An example of using SparseMerkleTree in the mina smart contract, modified from the example in the snarkyjs official repo: merkle_zkapp.ts
import { Level } from 'level';
import {
Field,
Poseidon,
CircuitValue,
PrivateKey,
prop,
PublicKey,
UInt32,
UInt64,
} from 'snarkyjs';
import {
verifyCompactProof,
verifyProof,
SparseMerkleTree,
LevelStore,
MemoryStore,
computeRootByFieldInCircuit,
computeRootInCircuit,
verifyProofByFieldInCircuit,
verifyProofInCircuit,
SMT_EMPTY_VALUE,
createEmptyValue
} from 'snarky-smt';
class Account extends CircuitValue {
@prop address: PublicKey;
@prop balance: UInt64;
@prop nonce: UInt32;
constructor(address: PublicKey, balance: UInt64, nonce: UInt32) {
super(address, balance, nonce);
this.address = address;
this.balance = balance;
this.nonce = nonce;
}
}
// Create a memory store
let store = new MemoryStore<Account>();
// Or create a level db store:
// const levelDb = new Level<string, any>('./db');
// let store = new LevelStore<Account>(levelDb, Account, 'test');
let smt = await SparseMerkleTree.buildNewTree<Field, Account>(store);
// Or import a tree by store
// smt = await SparseMerkleTree.importTree<Field, Account>(store);
let testKey = Field(1);
let testValue = new Account(
PrivateKey.random().toPublicKey(),
UInt64.fromNumber(100),
UInt32.fromNumber(0)
);
let newValue = new Account(
PrivateKey.random().toPublicKey(),
UInt64.fromNumber(50),
UInt32.fromNumber(1)
);
const root = await smt.update(testKey, testValue);
// Create a compacted merkle proof for a key against the current root.

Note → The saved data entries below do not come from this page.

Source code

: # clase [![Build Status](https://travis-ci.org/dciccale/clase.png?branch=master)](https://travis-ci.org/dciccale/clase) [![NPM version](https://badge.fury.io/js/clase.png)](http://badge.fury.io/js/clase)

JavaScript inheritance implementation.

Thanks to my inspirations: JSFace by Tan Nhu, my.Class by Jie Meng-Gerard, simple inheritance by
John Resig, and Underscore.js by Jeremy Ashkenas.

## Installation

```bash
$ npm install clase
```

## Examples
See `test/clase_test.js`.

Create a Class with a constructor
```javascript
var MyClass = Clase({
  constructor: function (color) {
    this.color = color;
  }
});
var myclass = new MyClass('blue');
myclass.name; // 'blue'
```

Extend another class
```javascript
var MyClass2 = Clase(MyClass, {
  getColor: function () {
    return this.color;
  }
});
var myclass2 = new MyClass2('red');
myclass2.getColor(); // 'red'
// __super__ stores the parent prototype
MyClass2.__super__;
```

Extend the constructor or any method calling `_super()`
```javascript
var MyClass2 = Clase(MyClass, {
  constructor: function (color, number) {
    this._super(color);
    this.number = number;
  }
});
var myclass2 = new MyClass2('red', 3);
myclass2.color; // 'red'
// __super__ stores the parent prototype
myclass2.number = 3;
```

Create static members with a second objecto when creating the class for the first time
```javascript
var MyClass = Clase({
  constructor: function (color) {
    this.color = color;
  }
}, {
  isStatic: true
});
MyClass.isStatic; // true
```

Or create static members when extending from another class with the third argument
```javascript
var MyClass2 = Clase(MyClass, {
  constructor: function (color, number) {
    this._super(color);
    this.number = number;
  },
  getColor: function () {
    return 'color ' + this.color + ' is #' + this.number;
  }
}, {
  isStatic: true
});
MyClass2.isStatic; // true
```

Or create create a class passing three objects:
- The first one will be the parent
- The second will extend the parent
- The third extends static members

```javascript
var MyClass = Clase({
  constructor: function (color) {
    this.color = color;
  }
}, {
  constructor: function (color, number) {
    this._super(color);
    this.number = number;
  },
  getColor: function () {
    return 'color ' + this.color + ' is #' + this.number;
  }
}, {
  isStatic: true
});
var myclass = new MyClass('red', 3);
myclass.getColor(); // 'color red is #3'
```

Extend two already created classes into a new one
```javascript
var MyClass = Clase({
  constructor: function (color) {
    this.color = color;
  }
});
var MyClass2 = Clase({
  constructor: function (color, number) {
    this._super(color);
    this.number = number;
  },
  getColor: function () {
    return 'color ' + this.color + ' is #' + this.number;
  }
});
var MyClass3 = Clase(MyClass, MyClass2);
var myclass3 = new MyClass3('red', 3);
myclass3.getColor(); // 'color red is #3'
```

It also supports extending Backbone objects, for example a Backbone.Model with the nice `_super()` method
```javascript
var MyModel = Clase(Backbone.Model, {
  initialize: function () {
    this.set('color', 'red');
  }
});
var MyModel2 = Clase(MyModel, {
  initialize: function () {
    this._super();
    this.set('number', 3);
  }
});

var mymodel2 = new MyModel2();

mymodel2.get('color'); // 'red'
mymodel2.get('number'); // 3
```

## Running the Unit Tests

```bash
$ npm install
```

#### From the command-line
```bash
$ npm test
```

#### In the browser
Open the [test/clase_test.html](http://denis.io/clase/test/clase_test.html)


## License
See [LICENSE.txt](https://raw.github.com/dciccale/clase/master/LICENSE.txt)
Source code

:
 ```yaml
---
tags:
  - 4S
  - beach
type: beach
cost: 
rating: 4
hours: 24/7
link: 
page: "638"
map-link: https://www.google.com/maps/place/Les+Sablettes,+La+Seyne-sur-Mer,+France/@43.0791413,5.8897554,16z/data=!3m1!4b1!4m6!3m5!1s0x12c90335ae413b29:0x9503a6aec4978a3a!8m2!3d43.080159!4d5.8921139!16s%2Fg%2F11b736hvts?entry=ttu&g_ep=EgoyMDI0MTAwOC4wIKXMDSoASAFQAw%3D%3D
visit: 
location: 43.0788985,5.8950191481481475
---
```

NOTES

const cproof = await smt.proveCompact(testKey);
// Verify the compacted Merkle proof
const ok = verifyCompactProof(cproof, root, testKey, testValue);
console.log('ok: ', ok);
// Create a merkle proof for a key against the current root.
const proof = await smt.prove(testKey);
// Note that only methods whose method name ends with InCircuit can run in zkApps (smart contracts of the mina protocol)
// Verify the Merkle proof in zkApps (membership merkle proof), isOk should be true.
let isOk = verifyProofInCircuit(proof, root, testKey, testValue, Account);
// Verify Non-membership merkle proof in circuit, isOk should be false.
isOk = verifyProofInCircuit(proof, root, testKey, createEmptyValue<Account>(Account), Account);
let newRoot = computeRootInCircuit(
proof.sideNodes,
testKey,
newValue,
Account
);
console.log('newRoot: ', newRoot.toString());
// Another way to verify
const keyHash = Poseidon.hash([testKey]);
const valueHash = Poseidon.hash(testValue.toFields());
const newValueHash = Poseidon.hash(newValue.toFields());
// Verify membership merkle proof in circuit, isOk should be true.
isOk = verifyProofByFieldInCircuit(proof, root, keyHash, valueHash);
// Verify non-membership merkle proof, isOk should be false.
isOk = verifyProofByFieldInCircuit(proof, root, keyHash, SMT_EMPTY_VALUE);
newRoot = computeRootByFieldInCircuit(proof.sideNodes, keyHash, newValueHash);Notice this library hasn't been audited. The API and the format of the proof may be changed in the future as snarkyjs is updated. Make sure you know what you are doing before using this library.